Investors in the short-term fixed income market are facing a new investment challenge. Increasing regulation restricting a bank’s ability to issue short-term debt has decreased the availability of these assets while at the same time changes in money market fund regulations have increased the demand for them. Not a great environment for a short-term cash investor.

One solution is to shift funds longer in duration and invest outside this cash universe. But trying to sell this proposition to your management when the Fed is poised to increase interest rates is not an easy sell.

That’s because preconceived notions exist that fixed income is a loser when rates rise and investors can lose money. This could be the case for a longer fixed income, but is not always the case in short-duration fixed income. Predicting moves along the yield curve and the movement in the shape of the curve is humbling.

“Historically periods of rising rates have not meant negative returns,” notes Andrew Smock from Merganser Capital Management. “Don’t be afraid of short-term bonds and mis-timing.”

Why would an investor keep additional liquidity waiting for rates to rise? Isn’t this trying to time the market?

Structure portfolio to match cash needs

“Most people have too much liquidity earning very little [return],” notes Mary Beth Syal, from Payden & Rygel. Therefore, the goal of an optimization program is to build an all-weather portfolio, especially with stormy weather ahead. Ms. Syal recommends tiering the short-term portfolio for relevant time horizon, return expectations, and risk tolerance.

The goal would be to match timeframe and need with the investments, thus avoiding liquidity risk and giving investors more confidence to invest outside the traditional cash universe. Ms. Syal says investors should think about a tiering concept from a duration standpoint, and when reviewing the different buckets she suggests investors ask themselves, “How many negative months in the last five years could you have handled?”

Fixed-income markets have rewarded risk-taking

Looking at the past ten years’ worth of data, investors have gotten what they reached for, as the risk-reward graph (see below) demonstrates a very linear slope and an efficient market. Knowing your cash-flow needs and being able to take on as much risk as possible has paid off with incremental yield.

Time heals short-term pain

Rising rates should not be a major concern in this environment. As rates go up, the new higher yields can make up what is lost in price return. A short-duration core strategy’s (1.7 years duration) one-year expected return with a 100 basis point rate shock is only slightly negative at -0.10 percent; with rate shocks between 25-75 basis points, the expected total return moves positive.

Opportunity to test out data first hand

The long-awaited Fed hike is nearly here. Recently the thought was a December move but now it could be sooner, which demonstrates how unpredictable the timing and events can be.

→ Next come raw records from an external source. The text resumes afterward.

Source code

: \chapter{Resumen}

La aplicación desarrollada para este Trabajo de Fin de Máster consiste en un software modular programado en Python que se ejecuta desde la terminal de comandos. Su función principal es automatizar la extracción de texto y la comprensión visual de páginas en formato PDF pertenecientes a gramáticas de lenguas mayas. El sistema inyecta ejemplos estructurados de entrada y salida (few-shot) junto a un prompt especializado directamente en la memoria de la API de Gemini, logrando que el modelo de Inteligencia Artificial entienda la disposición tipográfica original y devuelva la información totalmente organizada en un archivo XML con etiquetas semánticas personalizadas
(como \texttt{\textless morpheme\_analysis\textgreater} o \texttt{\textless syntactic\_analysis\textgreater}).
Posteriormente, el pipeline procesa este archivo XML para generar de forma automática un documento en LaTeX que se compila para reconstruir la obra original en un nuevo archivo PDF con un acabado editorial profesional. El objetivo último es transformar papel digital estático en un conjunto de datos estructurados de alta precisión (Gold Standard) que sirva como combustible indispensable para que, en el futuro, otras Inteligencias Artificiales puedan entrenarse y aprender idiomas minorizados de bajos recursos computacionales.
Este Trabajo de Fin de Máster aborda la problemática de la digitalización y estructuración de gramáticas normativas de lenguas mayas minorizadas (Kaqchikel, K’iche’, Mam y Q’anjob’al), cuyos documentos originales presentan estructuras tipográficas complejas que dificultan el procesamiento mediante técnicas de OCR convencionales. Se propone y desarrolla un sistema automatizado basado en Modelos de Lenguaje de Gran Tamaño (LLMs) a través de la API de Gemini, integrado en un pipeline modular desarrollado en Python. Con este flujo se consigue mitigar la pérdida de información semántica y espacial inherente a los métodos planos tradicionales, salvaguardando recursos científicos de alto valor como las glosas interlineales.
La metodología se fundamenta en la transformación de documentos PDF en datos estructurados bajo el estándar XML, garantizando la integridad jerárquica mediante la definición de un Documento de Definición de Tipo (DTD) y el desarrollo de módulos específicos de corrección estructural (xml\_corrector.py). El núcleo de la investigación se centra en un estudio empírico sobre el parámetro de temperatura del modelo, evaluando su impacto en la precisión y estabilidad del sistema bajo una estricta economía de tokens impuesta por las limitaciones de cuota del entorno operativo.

“US economic data showed some signs of modest improvement after months of lackluster results,” notes Merganser’s Mr. Smock. “Retail sales were relatively robust for the first time in three months, first quarter GDP was finalized with a revision up to -0.2 percent and employment numbers remained robust. On the margin, a September hike looks more likely than it did a month ago, but is by no means assured.”

Mr. Smock adds that the market volatility resulting from the problems in Greece “has been well contained and certainly not enough to override the Fed’s focus on domestic data.” That said, “Data has been mixed,” he says. “If domestic economic data fall short of expectations then global geopolitical and market risks such as Greece and China will have a greater impact on decision making at the margin.”

These events further demonstrate that trying to time the Fed to shift investments from cash to short-term bonds is very difficult.

Whatever the uncertainty around the timing of a rate rise, what is certain is that liquidity will get more expensive to keep. And as a result, investors are going to have to think about their needs more carefully than they have in the past.

Interest rates have a track record for being fickle and unpredictable—some experts warn that market rates might not immediately follow the Fed’s hike—and investors cannot sit on the sidelines waiting for rates to increase to reinvest. Embrace the opportunity to turn rate hikes into a higher-yielding portfolio now.